Section 59A-37-4 - Acquisition of control of or merger with domestic insurer.

NM Stat § 59A-37-4 (2019) (N/A)
Copy with citation
Copy as parenthetical citation

A. No person other than the issuer shall make a tender offer for or a request or invitation for tenders of, or enter into an agreement to exchange securities for, acquire, seek to acquire, in the open market or otherwise, a voting security of a domestic insurer if, after the consummation of it, the person would, directly or indirectly or by conversion or by exercise of any right to acquire, be in control of the insurer, and no person shall enter into an agreement to merge with or otherwise to acquire control of a domestic insurer unless, at the time any such offer, request or invitation is made or an agreement is entered into, or prior to the acquisition of the securities if no offer or agreement is involved, the person has filed with the superintendent and has sent to the insurer, and the insurer has sent to its shareholders, a statement containing the information required by Section 59A-37-5 NMSA 1978 and the offer, request, invitation, agreement or acquisition has been approved by the superintendent in the manner hereinafter prescribed.

B. For the purposes of Sections 59A-37-4 through 59A-37-10 NMSA 1978, the superintendent shall identify the circumstances in which a person seeking to divest or acquire an interest of control of a domestic insurer is required to obtain the superintendent's approval for the transaction. A person who controls a domestic insurer and seeks to divest its interest of control of the domestic insurer shall, at least thirty days prior to the cessation of control, file with the superintendent confidential notice of the proposed divestiture and give a copy of that notice to the insurer. Information contained in the notice shall remain confidential until the conclusion of the transaction if the superintendent has not determined that treating the information as confidential will interfere with the provisions of this section. This subsection does not apply to a statement filed pursuant to Subsection A of this section.

C. For a transaction subject to Sections 59A-37-4 through 59A-37-10 NMSA 1978, the acquiring person shall file with the superintendent a pre-acquisition notice, which shall contain the information set forth in Paragraph (1) of Subsection C of 59A-37-29 NMSA 1978. The superintendent may subject a person who fails to file the notice required by this subsection to a fine of not more than fifty thousand dollars ($50,000).

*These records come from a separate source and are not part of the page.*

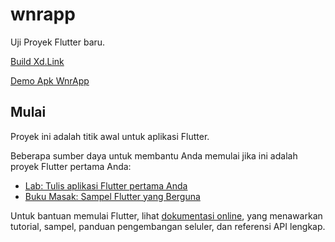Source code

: # wnrapp

Uji Proyek Flutter baru.

[Build Xd.Link](https://x-d.link)

[Demo Apk WnrApp](https://1drv.ms/u/s!Ak41_0szpzuchfh2mpLun3tN7jW4Sg?e=GIrcgP)

## Mulai

Proyek ini adalah titik awal untuk aplikasi Flutter.

Beberapa sumber daya untuk membantu Anda memulai jika ini adalah proyek Flutter pertama Anda:

- [Lab: Tulis aplikasi Flutter pertama Anda](https://flutter.dev/docs/get-started/codelab)
- [Buku Masak: Sampel Flutter yang Berguna](https://flutter.dev/docs/cookbook)

Untuk bantuan memulai Flutter, lihat
[dokumentasi online](https://flutter.dev/docs), yang menawarkan tutorial,
sampel, panduan pengembangan seluler, dan referensi API lengkap.
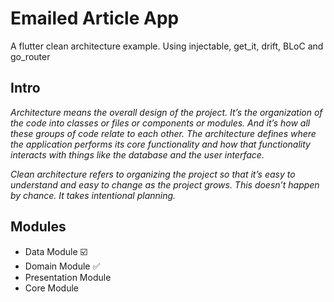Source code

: # Emailed Article App
A flutter clean architecture example. Using injectable, get_it, drift, BLoC and go_router

## Intro ##
<i>Architecture means the overall design of the project. It’s the organization of the code into classes or files or components or modules. And it’s how all these groups of code relate to each other. The architecture defines where the application performs its core functionality and how that functionality interacts with things like the database and the user interface.

Clean architecture refers to organizing the project so that it’s easy to understand and easy to change as the project grows. This doesn’t happen by chance. It takes intentional planning.</i>

## Modules ##
- Data Module ☑️
- Domain Module ✅
- Presentation Module
- Core Module
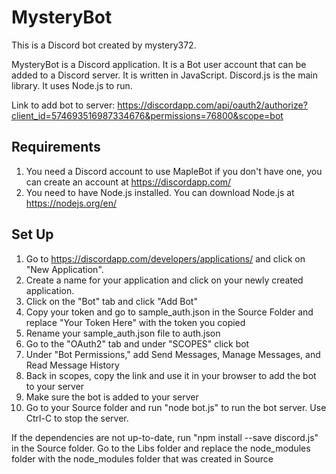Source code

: # MysteryBot

This is a Discord bot created by mystery372.

MysteryBot is a Discord application. It is a Bot user account that can be added to a Discord server. It is written in JavaScript. Discord.js is the main library. It uses Node.js to run.

Link to add bot to server: https://discordapp.com/api/oauth2/authorize?client_id=574693516987334676&permissions=76800&scope=bot

## Requirements
1. You need a Discord account to use MapleBot if you don't have one, you can create an account at https://discordapp.com/
2. You need to have Node.js installed. You can download Node.js at https://nodejs.org/en/

## Set Up
1. Go to https://discordapp.com/developers/applications/ and click on "New Application".
2. Create a name for your application and click on your newly created application.
3. Click on the "Bot" tab and click "Add Bot"
4. Copy your token and go to sample_auth.json in the Source Folder and replace "Your Token Here" with the token you copied
5. Rename your sample_auth.json file to auth.json
6. Go to the "OAuth2" tab and under "SCOPES" click bot
7. Under "Bot Permissions," add Send Messages, Manage Messages, and Read Message History
8. Back in scopes, copy the link and use it in your browser to add the bot to your server
9. Make sure the bot is added to your server
10. Go to your Source folder and run "node bot.js" to run the bot server. Use Ctrl-C to stop the server.

If the dependencies are not up-to-date, run "npm install --save discord.js" in the Source folder.
Go to the Libs folder and replace the node_modules folder with the node_modules folder that was created in Source
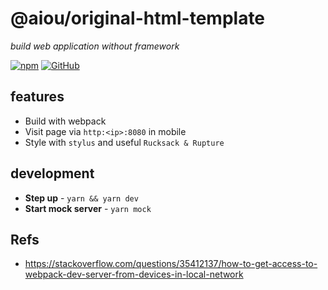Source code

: # @aiou/original-html-template
*build web application without framework*

[![npm](https://img.shields.io/npm/v/@aiou/original-html-template)](https://github.com/JiangWeixian/templates/tree/master/packages/original-html-template) [![GitHub](https://img.shields.io/npm/l/@aiou/original-html-template)](https://github.com/JiangWeixian/templates/tree/master/packages/original-html-template)

## features

- Build with webpack
- Visit page via `http:<ip>:8080` in mobile
- Style with `stylus` and useful `Rucksack & Rupture`

## development

- **Step up** - `yarn && yarn dev`
- **Start mock server** - `yarn mock`
## Refs

- https://stackoverflow.com/questions/35412137/how-to-get-access-to-webpack-dev-server-from-devices-in-local-network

D. For the purposes of this section and Sections 59A-37-5 through 59A-37-10 NMSA 1978:

(1) "domestic insurer" includes any other person controlling a domestic insurer unless the other person, as determined by the superintendent, is either directly or through its affiliates primarily engaged in business other than the business of insurance; and

(2) "person" shall not include any securities broker holding, while in the performance of the broker's usual and customary broker's function, less than twenty percent of the voting securities of an insurer, or of any person that controls an insurer.

History: Laws 1984, ch. 127, § 619; 1993, ch. 320, § 73; 2014, ch. 59, § 31.

The 2014 amendment, effective July 1, 2014, expanded regulatory requirements involved in the sale or divestiture of a controlling interest in a domestic insurer; provided for the filing of a notice of proposed divestiture and a pre-acquisition notice; provided a penalty; in the catchline, after "control of", added "or merger with"; added Subsections B and C; and in Subsection D, Paragraph (1), after "unless the other person", added "as determined by the superintendent".

Severability. — Laws 2014, ch. 59, § 54 provided that if any part or application of the provisions of Laws 2014, ch. 59 is held invalid, the remainder or its application to other situations or persons shall not be affected.

The 1993 amendment, effective June 18, 1993, in Subsection A inserted "merge with or otherwise to" preceding "acquire control of a domestic insurer" near the middle of the subsection and substituted "Section 59A-37-5 NMSA 1978" for "Section 620 of this article"; designated the former second sentence of Subsection A as Subsection B; in present Subsection B, added the paragraph "(1)" designation, substituted "person" for "business entity" in Paragraph (1), added "and", and added Paragraph (2); and deleted former Subsection B, which read: "This section does not apply as to merger, consolidation or bulk reinsurance of an insurer."

Am. Jur. 2d, A.L.R. and C.J.S. references. — 44 C.J.S. Insurance § 131.